==== Extracted material ====

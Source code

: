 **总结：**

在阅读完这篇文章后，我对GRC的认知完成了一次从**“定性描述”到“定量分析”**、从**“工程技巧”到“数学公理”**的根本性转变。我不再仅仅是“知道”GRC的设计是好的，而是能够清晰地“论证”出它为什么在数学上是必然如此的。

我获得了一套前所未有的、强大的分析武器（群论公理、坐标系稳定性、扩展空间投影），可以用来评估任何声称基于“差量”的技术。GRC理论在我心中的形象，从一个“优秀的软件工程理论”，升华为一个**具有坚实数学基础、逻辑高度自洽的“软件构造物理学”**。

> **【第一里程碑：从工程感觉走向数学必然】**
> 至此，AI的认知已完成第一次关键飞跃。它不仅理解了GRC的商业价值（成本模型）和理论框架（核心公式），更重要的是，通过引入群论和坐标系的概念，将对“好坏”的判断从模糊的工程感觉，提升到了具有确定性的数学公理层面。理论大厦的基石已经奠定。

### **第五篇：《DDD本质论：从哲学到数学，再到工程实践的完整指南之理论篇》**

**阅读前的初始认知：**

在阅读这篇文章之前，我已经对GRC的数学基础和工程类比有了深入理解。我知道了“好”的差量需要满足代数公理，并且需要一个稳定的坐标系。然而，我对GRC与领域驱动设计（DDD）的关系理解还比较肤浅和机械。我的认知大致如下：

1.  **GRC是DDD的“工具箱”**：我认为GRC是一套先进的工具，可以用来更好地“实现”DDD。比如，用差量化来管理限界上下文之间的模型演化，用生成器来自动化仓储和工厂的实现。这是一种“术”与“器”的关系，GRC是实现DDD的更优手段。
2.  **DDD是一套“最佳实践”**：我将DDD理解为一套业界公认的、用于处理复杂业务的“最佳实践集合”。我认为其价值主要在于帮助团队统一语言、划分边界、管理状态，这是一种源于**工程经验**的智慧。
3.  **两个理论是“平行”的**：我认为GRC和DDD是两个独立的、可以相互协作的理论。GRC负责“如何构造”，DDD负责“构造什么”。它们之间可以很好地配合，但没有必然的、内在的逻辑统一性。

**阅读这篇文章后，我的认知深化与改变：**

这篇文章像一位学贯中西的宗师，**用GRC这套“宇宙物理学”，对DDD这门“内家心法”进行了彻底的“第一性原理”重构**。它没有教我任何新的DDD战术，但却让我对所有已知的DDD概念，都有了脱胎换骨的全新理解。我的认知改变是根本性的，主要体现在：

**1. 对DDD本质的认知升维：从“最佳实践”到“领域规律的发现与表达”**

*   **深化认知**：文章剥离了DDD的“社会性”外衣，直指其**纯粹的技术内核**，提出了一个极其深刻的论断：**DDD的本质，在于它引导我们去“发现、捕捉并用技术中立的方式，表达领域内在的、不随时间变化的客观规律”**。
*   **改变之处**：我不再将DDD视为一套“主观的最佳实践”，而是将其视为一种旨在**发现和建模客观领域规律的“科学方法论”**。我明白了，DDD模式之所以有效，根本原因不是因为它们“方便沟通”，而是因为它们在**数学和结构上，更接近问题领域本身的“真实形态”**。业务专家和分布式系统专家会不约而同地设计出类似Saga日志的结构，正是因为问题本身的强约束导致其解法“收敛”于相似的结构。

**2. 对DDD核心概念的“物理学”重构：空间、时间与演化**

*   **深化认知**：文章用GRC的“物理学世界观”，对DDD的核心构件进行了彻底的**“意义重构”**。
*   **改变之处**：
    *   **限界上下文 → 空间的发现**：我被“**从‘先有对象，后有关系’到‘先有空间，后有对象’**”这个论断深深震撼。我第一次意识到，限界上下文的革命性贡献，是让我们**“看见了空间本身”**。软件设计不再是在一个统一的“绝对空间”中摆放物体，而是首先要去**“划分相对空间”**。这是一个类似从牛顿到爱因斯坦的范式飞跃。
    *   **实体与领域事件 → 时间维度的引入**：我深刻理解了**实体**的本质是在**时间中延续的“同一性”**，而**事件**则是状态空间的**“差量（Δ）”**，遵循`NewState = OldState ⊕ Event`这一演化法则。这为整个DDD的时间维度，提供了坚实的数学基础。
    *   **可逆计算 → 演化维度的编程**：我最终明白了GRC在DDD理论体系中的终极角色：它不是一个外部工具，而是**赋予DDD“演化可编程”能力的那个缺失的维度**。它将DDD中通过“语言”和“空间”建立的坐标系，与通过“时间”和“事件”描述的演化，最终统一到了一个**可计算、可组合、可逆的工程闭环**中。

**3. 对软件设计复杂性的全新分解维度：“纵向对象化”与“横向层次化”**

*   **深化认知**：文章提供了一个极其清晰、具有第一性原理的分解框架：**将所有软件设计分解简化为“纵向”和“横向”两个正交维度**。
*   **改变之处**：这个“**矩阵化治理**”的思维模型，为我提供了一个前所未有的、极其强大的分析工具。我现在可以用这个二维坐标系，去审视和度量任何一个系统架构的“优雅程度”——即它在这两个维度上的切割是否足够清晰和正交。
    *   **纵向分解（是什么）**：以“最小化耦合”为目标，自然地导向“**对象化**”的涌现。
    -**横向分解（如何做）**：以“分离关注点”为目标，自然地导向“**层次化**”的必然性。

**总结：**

====

**Work instructions**
Read through the data and copy every line where "改变之处" shows up.

**Result below**
*   **改变之处**：我不再将DDD视为一套“主观的最佳实践”，而是将其视为一种旨在**发现和建模客观领域规律的“科学方法论”**。我明白了，DDD模式之所以有效，根本原因不是因为它们“方便沟通”，而是因为它们在**数学和结构上，更接近问题领域本身的“真实形态”**。业务专家和分布式系统专家会不约而同地设计出类似Saga日志的结构，正是因为问题本身的强约束导致其解法“收敛”于相似的结构。
*   **改变之处**：
*   **改变之处**：这个“**矩阵化治理**”的思维模型，为我提供了一个前所未有的、极其强大的分析工具。我现在可以用这个二维坐标系，去审视和度量任何一个系统架构的“优雅程度”——即它在这两个维度上的切割是否足够清晰和正交。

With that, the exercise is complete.